**Work instruction**. Copy the listing exactly, leaving out every picture.

___ Data for this task

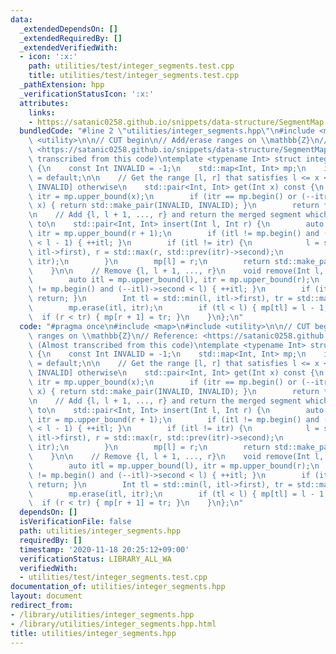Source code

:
 ```yaml
---
data:
  _extendedDependsOn: []
  _extendedRequiredBy: []
  _extendedVerifiedWith:
  - icon: ':x:'
    path: utilities/test/integer_segments.test.cpp
    title: utilities/test/integer_segments.test.cpp
  _pathExtension: hpp
  _verificationStatusIcon: ':x:'
  attributes:
    links:
    - https://satanic0258.github.io/snippets/data-structure/SegmentMap.html>
  bundledCode: "#line 2 \"utilities/integer_segments.hpp\"\n#include <map>\n#include\
    \ <utility>\n\n// CUT begin\n// Add/erase ranges on \\mathbb{Z}\n// Reference:\
    \ <https://satanic0258.github.io/snippets/data-structure/SegmentMap.html> (Almost\
    \ transcribed from this code)\ntemplate <typename Int> struct integer_segments\
    \ {\n    const Int INVALID = -1;\n    std::map<Int, Int> mp;\n    integer_segments()\
    \ = default;\n\n    // Get the range [l, r] that satisfies l <= x <= r, or [INVALID,\
    \ INVALID] otherwise\n    std::pair<Int, Int> get(Int x) const {\n        auto\
    \ itr = mp.upper_bound(x);\n        if (itr == mp.begin() or (--itr)->second <\
    \ x) { return std::make_pair(INVALID, INVALID); }\n        return *itr;\n    }\n\
    \n    // Add {l, l + 1, ..., r} and return the merged segment which [l, r] belongs\
    \ to\n    std::pair<Int, Int> insert(Int l, Int r) {\n        auto itl = mp.upper_bound(l),\
    \ itr = mp.upper_bound(r + 1);\n        if (itl != mp.begin() and (--itl)->second\
    \ < l - 1) { ++itl; }\n        if (itl != itr) {\n            l = std::min(l,\
    \ itl->first), r = std::max(r, std::prev(itr)->second);\n            mp.erase(itl,\
    \ itr);\n        }\n        mp[l] = r;\n        return std::make_pair(l, r);\n\
    \    }\n\n    // Remove {l, l + 1, ..., r}\n    void remove(Int l, Int r) {\n\
    \        auto itl = mp.upper_bound(l), itr = mp.upper_bound(r);\n        if (itl\
    \ != mp.begin() and (--itl)->second < l) { ++itl; }\n        if (itl == itr) {\
    \ return; }\n        Int tl = std::min(l, itl->first), tr = std::max(r, std::prev(itr)->second);\n\
    \        mp.erase(itl, itr);\n        if (tl < l) { mp[tl] = l - 1; }\n      \
    \  if (r < tr) { mp[r + 1] = tr; }\n    }\n};\n"
  code: "#pragma once\n#include <map>\n#include <utility>\n\n// CUT begin\n// Add/erase\
    \ ranges on \\mathbb{Z}\n// Reference: <https://satanic0258.github.io/snippets/data-structure/SegmentMap.html>\
    \ (Almost transcribed from this code)\ntemplate <typename Int> struct integer_segments\
    \ {\n    const Int INVALID = -1;\n    std::map<Int, Int> mp;\n    integer_segments()\
    \ = default;\n\n    // Get the range [l, r] that satisfies l <= x <= r, or [INVALID,\
    \ INVALID] otherwise\n    std::pair<Int, Int> get(Int x) const {\n        auto\
    \ itr = mp.upper_bound(x);\n        if (itr == mp.begin() or (--itr)->second <\
    \ x) { return std::make_pair(INVALID, INVALID); }\n        return *itr;\n    }\n\
    \n    // Add {l, l + 1, ..., r} and return the merged segment which [l, r] belongs\
    \ to\n    std::pair<Int, Int> insert(Int l, Int r) {\n        auto itl = mp.upper_bound(l),\
    \ itr = mp.upper_bound(r + 1);\n        if (itl != mp.begin() and (--itl)->second\
    \ < l - 1) { ++itl; }\n        if (itl != itr) {\n            l = std::min(l,\
    \ itl->first), r = std::max(r, std::prev(itr)->second);\n            mp.erase(itl,\
    \ itr);\n        }\n        mp[l] = r;\n        return std::make_pair(l, r);\n\
    \    }\n\n    // Remove {l, l + 1, ..., r}\n    void remove(Int l, Int r) {\n\
    \        auto itl = mp.upper_bound(l), itr = mp.upper_bound(r);\n        if (itl\
    \ != mp.begin() and (--itl)->second < l) { ++itl; }\n        if (itl == itr) {\
    \ return; }\n        Int tl = std::min(l, itl->first), tr = std::max(r, std::prev(itr)->second);\n\
    \        mp.erase(itl, itr);\n        if (tl < l) { mp[tl] = l - 1; }\n      \
    \  if (r < tr) { mp[r + 1] = tr; }\n    }\n};\n"
  dependsOn: []
  isVerificationFile: false
  path: utilities/integer_segments.hpp
  requiredBy: []
  timestamp: '2020-11-18 20:25:12+09:00'
  verificationStatus: LIBRARY_ALL_WA
  verifiedWith:
  - utilities/test/integer_segments.test.cpp
documentation_of: utilities/integer_segments.hpp
layout: document
redirect_from:
- /library/utilities/integer_segments.hpp
- /library/utilities/integer_segments.hpp.html
title: utilities/integer_segments.hpp
---
```

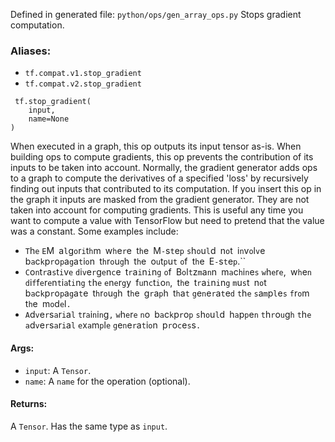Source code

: Defined in generated file: `python/ops/gen_array_ops.py`
Stops gradient computation.
### Aliases:
- `tf.compat.v1.stop_gradient`
- `tf.compat.v2.stop_gradient`

```
 tf.stop_gradient(
    input,
    name=None
)
```
When executed in a graph, this op outputs its input tensor as-is.
When building ops to compute gradients, this op prevents the contribution of its inputs to be taken into account. Normally, the gradient generator adds ops to a graph to compute the derivatives of a specified 'loss' by recursively finding out inputs that contributed to its computation. If you insert this op in the graph it inputs are masked from the gradient generator. They are not taken into account for computing gradients.
This is useful any time you want to compute a value with TensorFlow but need to pretend that the value was a constant. Some examples include:
- ``T``h``e`` ``E``M`` ``a``l``g``o``r``i``t``h``m`` ``w``h``e``r``e`` ``t``h``e`` ``M``-``s``t``e``p`` ``s``h``o``u``l``d`` ``n``o``t`` ``i``n``v``o``l``v``e`` ``b``a``c``k``p``r``o``p``a``g``a``t``i``o``n`` ``t``h``r``o``u``g``h`` ``t``h``e`` ``o``u``t``p``u``t`` ``o``f`` ``t``h``e`` ``E``-``s``t``e``p``.``
- ``C``o``n``t``r``a``s``t``i``v``e`` ``d``i``v``e``r``g``e``n``c``e`` ``t``r``a``i``n``i``n``g`` ``o``f`` ``B``o``l``t``z``m``a``n``n`` ``m``a``c``h``i``n``e``s`` ``w``h``e``r``e``,`` ``w``h``e``n`` ``d``i``f``f``e``r``e``n``t``i``a``t``i``n``g`` ``t``h``e`` ``e``n``e``r``g``y`` ``f``u``n``c``t``i``o``n``,`` ``t``h``e`` ``t``r``a``i``n``i``n``g`` ``m``u``s``t`` ``n``o``t`` ``b``a``c``k``p``r``o``p``a``g``a``t``e`` ``t``h``r``o``u``g``h`` ``t``h``e`` ``g``r``a``p``h`` ``t``h``a``t`` ``g``e``n``e``r``a``t``e``d`` ``t``h``e`` ``s``a``m``p``l``e``s`` ``f``r``o``m`` ``t``h``e`` ``m``o``d``e``l``.``
- ``A``d``v``e``r``s``a``r``i``a``l`` ``t``r``a``i``n``i``n``g``,`` ``w``h``e``r``e`` ``n``o`` ``b``a``c``k``p``r``o``p`` ``s``h``o``u``l``d`` ``h``a``p``p``e``n`` ``t``h``r``o``u``g``h`` ``t``h``e`` ``a``d``v``e``r``s``a``r``i``a``l`` ``e``x``a``m``p``l``e`` ``g``e``n``e``r``a``t``i``o``n`` ``p``r``o``c``e``s``s``.``
#### Args:
- `input`: A `Tensor`.
- `name`: A `name` for the operation (optional).
#### Returns:
A `Tensor`. Has the same type as `input`.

______

**Final answer**.
Source code

:
 ```yaml
---
data:
  _extendedDependsOn: []
  _extendedRequiredBy: []
  _extendedVerifiedWith:
  - icon: ':x:'
    path: utilities/test/integer_segments.test.cpp
    title: utilities/test/integer_segments.test.cpp
  _pathExtension: hpp
  _verificationStatusIcon: ':x:'
  attributes:
    links:
    - https://satanic0258.github.io/snippets/data-structure/SegmentMap.html>
  bundledCode: "#line 2 \"utilities/integer_segments.hpp\"\n#include <map>\n#include\
    \ <utility>\n\n// CUT begin\n// Add/erase ranges on \\mathbb{Z}\n// Reference:\
    \ <https://satanic0258.github.io/snippets/data-structure/SegmentMap.html> (Almost\
    \ transcribed from this code)\ntemplate <typename Int> struct integer_segments\
    \ {\n    const Int INVALID = -1;\n    std::map<Int, Int> mp;\n    integer_segments()\
    \ = default;\n\n    // Get the range [l, r] that satisfies l <= x <= r, or [INVALID,\
    \ INVALID] otherwise\n    std::pair<Int, Int> get(Int x) const {\n        auto\
    \ itr = mp.upper_bound(x);\n        if (itr == mp.begin() or (--itr)->second <\
    \ x) { return std::make_pair(INVALID, INVALID); }\n        return *itr;\n    }\n\
    \n    // Add {l, l + 1, ..., r} and return the merged segment which [l, r] belongs\
    \ to\n    std::pair<Int, Int> insert(Int l, Int r) {\n        auto itl = mp.upper_bound(l),\
    \ itr = mp.upper_bound(r + 1);\n        if (itl != mp.begin() and (--itl)->second\
    \ < l - 1) { ++itl; }\n        if (itl != itr) {\n            l = std::min(l,\
    \ itl->first), r = std::max(r, std::prev(itr)->second);\n            mp.erase(itl,\
    \ itr);\n        }\n        mp[l] = r;\n        return std::make_pair(l, r);\n\
    \    }\n\n    // Remove {l, l + 1, ..., r}\n    void remove(Int l, Int r) {\n\
    \        auto itl = mp.upper_bound(l), itr = mp.upper_bound(r);\n        if (itl\
    \ != mp.begin() and (--itl)->second < l) { ++itl; }\n        if (itl == itr) {\
    \ return; }\n        Int tl = std::min(l, itl->first), tr = std::max(r, std::prev(itr)->second);\n\
    \        mp.erase(itl, itr);\n        if (tl < l) { mp[tl] = l - 1; }\n      \
    \  if (r < tr) { mp[r + 1] = tr; }\n    }\n};\n"
  code: "#pragma once\n#include <map>\n#include <utility>\n\n// CUT begin\n// Add/erase\
    \ ranges on \\mathbb{Z}\n// Reference: <https://satanic0258.github.io/snippets/data-structure/SegmentMap.html>\
    \ (Almost transcribed from this code)\ntemplate <typename Int> struct integer_segments\
    \ {\n    const Int INVALID = -1;\n    std::map<Int, Int> mp;\n    integer_segments()\
    \ = default;\n\n    // Get the range [l, r] that satisfies l <= x <= r, or [INVALID,\
    \ INVALID] otherwise\n    std::pair<Int, Int> get(Int x) const {\n        auto\
    \ itr = mp.upper_bound(x);\n        if (itr == mp.begin() or (--itr)->second <\
    \ x) { return std::make_pair(INVALID, INVALID); }\n        return *itr;\n    }\n\
    \n    // Add {l, l + 1, ..., r} and return the merged segment which [l, r] belongs\
    \ to\n    std::pair<Int, Int> insert(Int l, Int r) {\n        auto itl = mp.upper_bound(l),\
    \ itr = mp.upper_bound(r + 1);\n        if (itl != mp.begin() and (--itl)->second\
    \ < l - 1) { ++itl; }\n        if (itl != itr) {\n            l = std::min(l,\
    \ itl->first), r = std::max(r, std::prev(itr)->second);\n            mp.erase(itl,\
    \ itr);\n        }\n        mp[l] = r;\n        return std::make_pair(l, r);\n\
    \    }\n\n    // Remove {l, l + 1, ..., r}\n    void remove(Int l, Int r) {\n\
    \        auto itl = mp.upper_bound(l), itr = mp.upper_bound(r);\n        if (itl\
    \ != mp.begin() and (--itl)->second < l) { ++itl; }\n        if (itl == itr) {\
    \ return; }\n        Int tl = std::min(l, itl->first), tr = std::max(r, std::prev(itr)->second);\n\
    \        mp.erase(itl, itr);\n        if (tl < l) { mp[tl] = l - 1; }\n      \
    \  if (r < tr) { mp[r + 1] = tr; }\n    }\n};\n"
  dependsOn: []
  isVerificationFile: false
  path: utilities/integer_segments.hpp
  requiredBy: []
  timestamp: '2020-11-18 20:25:12+09:00'
  verificationStatus: LIBRARY_ALL_WA
  verifiedWith:
  - utilities/test/integer_segments.test.cpp
documentation_of: utilities/integer_segments.hpp
layout: document
redirect_from:
- /library/utilities/integer_segments.hpp
- /library/utilities/integer_segments.hpp.html
title: utilities/integer_segments.hpp
---
```

Source code

: Defined in generated file: `python/ops/gen_array_ops.py`
Stops gradient computation.
### Aliases:
- `tf.compat.v1.stop_gradient`
- `tf.compat.v2.stop_gradient`

```
 tf.stop_gradient(
    input,
    name=None
)
```
When executed in a graph, this op outputs its input tensor as-is.
When building ops to compute gradients, this op prevents the contribution of its inputs to be taken into account. Normally, the gradient generator adds ops to a graph to compute the derivatives of a specified 'loss' by recursively finding out inputs that contributed to its computation. If you insert this op in the graph it inputs are masked from the gradient generator. They are not taken into account for computing gradients.
This is useful any time you want to compute a value with TensorFlow but need to pretend that the value was a constant. Some examples include:
- ``T``h``e`` ``E``M`` ``a``l``g``o``r``i``t``h``m`` ``w``h``e``r``e`` ``t``h``e`` ``M``-``s``t``e``p`` ``s``h``o``u``l``d`` ``n``o``t`` ``i``n``v``o``l``v``e`` ``b``a``c``k``p``r``o``p``a``g``a``t``i``o``n`` ``t``h``r``o``u``g``h`` ``t``h``e`` ``o``u``t``p``u``t`` ``o``f`` ``t``h``e`` ``E``-``s``t``e``p``.``
- ``C``o``n``t``r``a``s``t``i``v``e`` ``d``i``v``e``r``g``e``n``c``e`` ``t``r``a``i``n``i``n``g`` ``o``f`` ``B``o``l``t``z``m``a``n``n`` ``m``a``c``h``i``n``e``s`` ``w``h``e``r``e``,`` ``w``h``e``n`` ``d``i``f``f``e``r``e``n``t``i``a``t``i``n``g`` ``t``h``e`` ``e``n``e``r``g``y`` ``f``u``n``c``t``i``o``n``,`` ``t``h``e`` ``t``r``a``i``n``i``n``g`` ``m``u``s``t`` ``n``o``t`` ``b``a``c``k``p``r``o``p``a``g``a``t``e`` ``t``h``r``o``u``g``h`` ``t``h``e`` ``g``r``a``p``h`` ``t``h``a``t`` ``g``e``n``e``r``a``t``e``d`` ``t``h``e`` ``s``a``m``p``l``e``s`` ``f``r``o``m`` ``t``h``e`` ``m``o``d``e``l``.``
- ``A``d``v``e``r``s``a``r``i``a``l`` ``t``r``a``i``n``i``n``g``,`` ``w``h``e``r``e`` ``n``o`` ``b``a``c``k``p``r``o``p`` ``s``h``o``u``l``d`` ``h``a``p``p``e``n`` ``t``h``r``o``u``g``h`` ``t``h``e`` ``a``d``v``e``r``s``a``r``i``a``l`` ``e``x``a``m``p``l``e`` ``g``e``n``e``r``a``t``i``o``n`` ``p``r``o``c``e``s``s``.``
#### Args:
- `input`: A `Tensor`.
- `name`: A `name` for the operation (optional).
#### Returns:
A `Tensor`. Has the same type as `input`.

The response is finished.